WASHINGTON — After months of resistance, Senate Appropriations Committee Chairman Daniel Inouye, D-Hawaii, announced Tuesday that he would enforce a ban on earmarks in all Senate spending bills, ending a cherished practice by lawmakers of directing funds to their states and districts that had become a symbol of wasteful excess.
The Senate moratorium, which will remain in place for two years, follows a similar move by the Republican-led House and a veto threat by President Obama in his State of the Union address last week. It's the latest signal that Democrats are feeling political pressure on the issue of deficit reduction and are willing to consider measures that they until recently dismissed as posturing by their Republican adversaries.

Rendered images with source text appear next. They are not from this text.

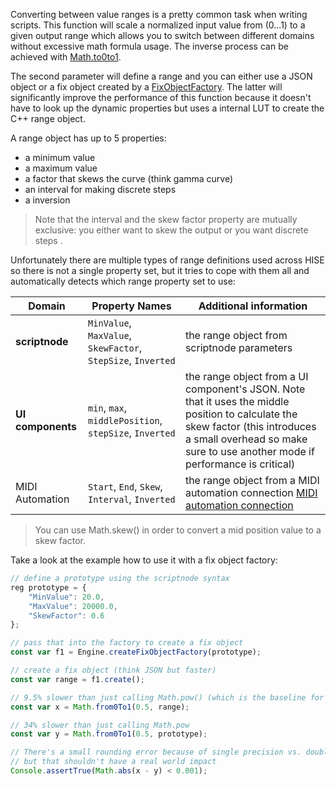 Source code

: Converting between value ranges is a pretty common task when writing scripts. This function will scale a normalized input value from (0...1) to a given output range which allows you to switch between different domains without excessive math formula usage. The inverse process can be achieved with [Math.to0to1](/scripting/scripting-api/math#to0to1).

The second parameter will define a range and you can either use a JSON object or a fix object created by a [FixObjectFactory](/scripting/scripting-api/fixobjectfactory). The latter will significantly improve the performance of this function because it doesn't have to look up the dynamic properties but uses a internal LUT to create the C++ range object.

A range object has up to 5 properties:

- a minimum value
- a maximum value
- a factor that skews the curve (think gamma curve)
- an interval for making discrete steps
- a inversion

> Note that the interval and the skew factor property are mutually exclusive: you either want to skew the output or you want discrete steps .

Unfortunately there are multiple types of range definitions used across HISE so there is not a single property set, but it tries to cope with them all and automatically detects which range property set to use:

| Domain | Property Names | Additional information |
| --- | ----- | ----- |
| **scriptnode** | `MinValue`, `MaxValue`, `SkewFactor`, `StepSize`, `Inverted` | the range object from scriptnode parameters |
| **UI components** | `min`, `max`, `middlePosition`, `stepSize`, `Inverted` | the range object from a UI component's JSON. Note that it uses the middle position to calculate the skew factor (this introduces a small overhead so make sure to use another mode if performance is critical) |
| MIDI Automation | `Start`, `End`, `Skew`, `Interval`, `Inverted` | the range object from a MIDI automation connection [MIDI automation connection](/scripting/scripting-api/midiautomationhandler) 

> You can use Math.skew() in order to convert a mid position value to a skew factor.

Take a look at the example how to use it with a fix object factory:

```javascript
// define a prototype using the scriptnode syntax
reg prototype = {
	"MinValue": 20.0,
	"MaxValue": 20000.0,
	"SkewFactor": 0.6
};

// pass that into the factory to create a fix object
const var f1 = Engine.createFixObjectFactory(prototype);

// create a fix object (think JSON but faster)
const var range = f1.create();

// 9.5% slower than just calling Math.pow() (which is the baseline for this function)
const var x = Math.from0To1(0.5, range);

// 34% slower than just calling Math.pow
const var y = Math.from0To1(0.5, prototype);

// There's a small rounding error because of single precision vs. double precision
// but that shouldn't have a real world impact
Console.assertTrue(Math.abs(x - y) < 0.001);
```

Inouye said, "The handwriting is clearly on the wall. … Given the reality before us, it makes no sense to accept earmark requests that have no chance of being enacted into law."
Hours earlier, Sen. Claire McCaskill, D-Mo., a top GOP target in her bid for a second term in 2012, unveiled legislation with Sen. Bob Corker, R-Tenn., and other Republicans to shrink federal spending on all government programs, including Social Security and Medicare, to a much smaller percentage of the economy. The proposal represented the most draconian deficit reduction effort yet to be endorsed by a Democrat.
And Sen. Mark Udall, D-Colo., another Democratic newcomer from a swing state, announced Tuesday that he would co-sponsor a balanced budget amendment to the Constitution, a top conservative priority that has resurfaced in recent weeks in the deficit reduction plans of numerous GOP lawmakers.
The Democratic action reflects a growing recognition that, even as the top priority for Obama and his party remains job creation, the record deficits and $14 trillion national debt are becoming equally urgent concerns.